Let $T$ be a transcendental basis and $E\subset T$ over $\Bbb Q$ and let $f\colon \Bbb R\to \Bbb Q\cdot E$ such that $f(0)=0.$ Put, $D:=\{x\colon f(x)\neq 0\}.$ Define a function $g\colon \Bbb R\to\Bbb R$ such that $g(x)=\frac{f(x)}{x}$ for each $x\in D$ and $g(x)=0$ otherwise.

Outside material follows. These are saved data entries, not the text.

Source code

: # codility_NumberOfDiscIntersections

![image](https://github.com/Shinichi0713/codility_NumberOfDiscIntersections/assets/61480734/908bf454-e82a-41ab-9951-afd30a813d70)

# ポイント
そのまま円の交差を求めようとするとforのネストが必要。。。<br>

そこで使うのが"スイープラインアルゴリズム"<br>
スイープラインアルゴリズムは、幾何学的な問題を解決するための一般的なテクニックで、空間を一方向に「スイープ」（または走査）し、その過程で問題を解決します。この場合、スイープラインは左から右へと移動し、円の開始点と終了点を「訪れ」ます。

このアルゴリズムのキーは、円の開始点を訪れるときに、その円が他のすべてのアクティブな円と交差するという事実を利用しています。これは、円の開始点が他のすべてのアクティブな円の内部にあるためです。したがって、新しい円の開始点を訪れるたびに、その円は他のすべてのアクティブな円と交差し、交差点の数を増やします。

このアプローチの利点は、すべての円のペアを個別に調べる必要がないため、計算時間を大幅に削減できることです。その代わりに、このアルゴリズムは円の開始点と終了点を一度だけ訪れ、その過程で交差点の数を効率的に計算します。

$g$ can not be a surjective function?
My attempt . Notice that let $ x\in D$ there exists $e_x\in E$ such that $f(x)\in\Bbb Q\cdot e_x$ and a finite $S\subset T$ such that $\frac{1}{x}\in \overline{\Bbb Q(S)}$, where $\overline{\Bbb Q(S)}$ is the algebraic closure of $\Bbb Q(S).$ Since $g(x)=\frac{q\cdot e_x}{x}$ so we have $g(x)\in\overline{\Bbb Q(S\cup\{e_x\})}.$
Any idea how I can finish ?
It's certainly possible for $g$ to be surjective. Pick an enumeration $(x_\alpha)_{\alpha<\mathfrak{c}}$ of $\mathbb{R}\setminus\{0\}$. You can then try to define a sequence $(y_\alpha)_{\alpha<\mathfrak{c}}$ of distinct reals by transfinite recursion such that $x_\alpha y_\alpha\in E$ for each $\alpha$ (the idea being you want $g$ to map $y_\alpha$ to $x_\alpha$). As long as $|E|=\mathfrak{c}$ this will be possible, since at each step of the recursion there will exist some $e\in E$ such that $e/x_\alpha$ is not equal to any of the $y_\beta$ you have chosen already. If you then define $f$ such that $f(y_\alpha)=x_\alpha y_\alpha$ for each $\alpha$, then $g(y_\alpha)$ will be $x_\alpha$ so $g$ will be surjective.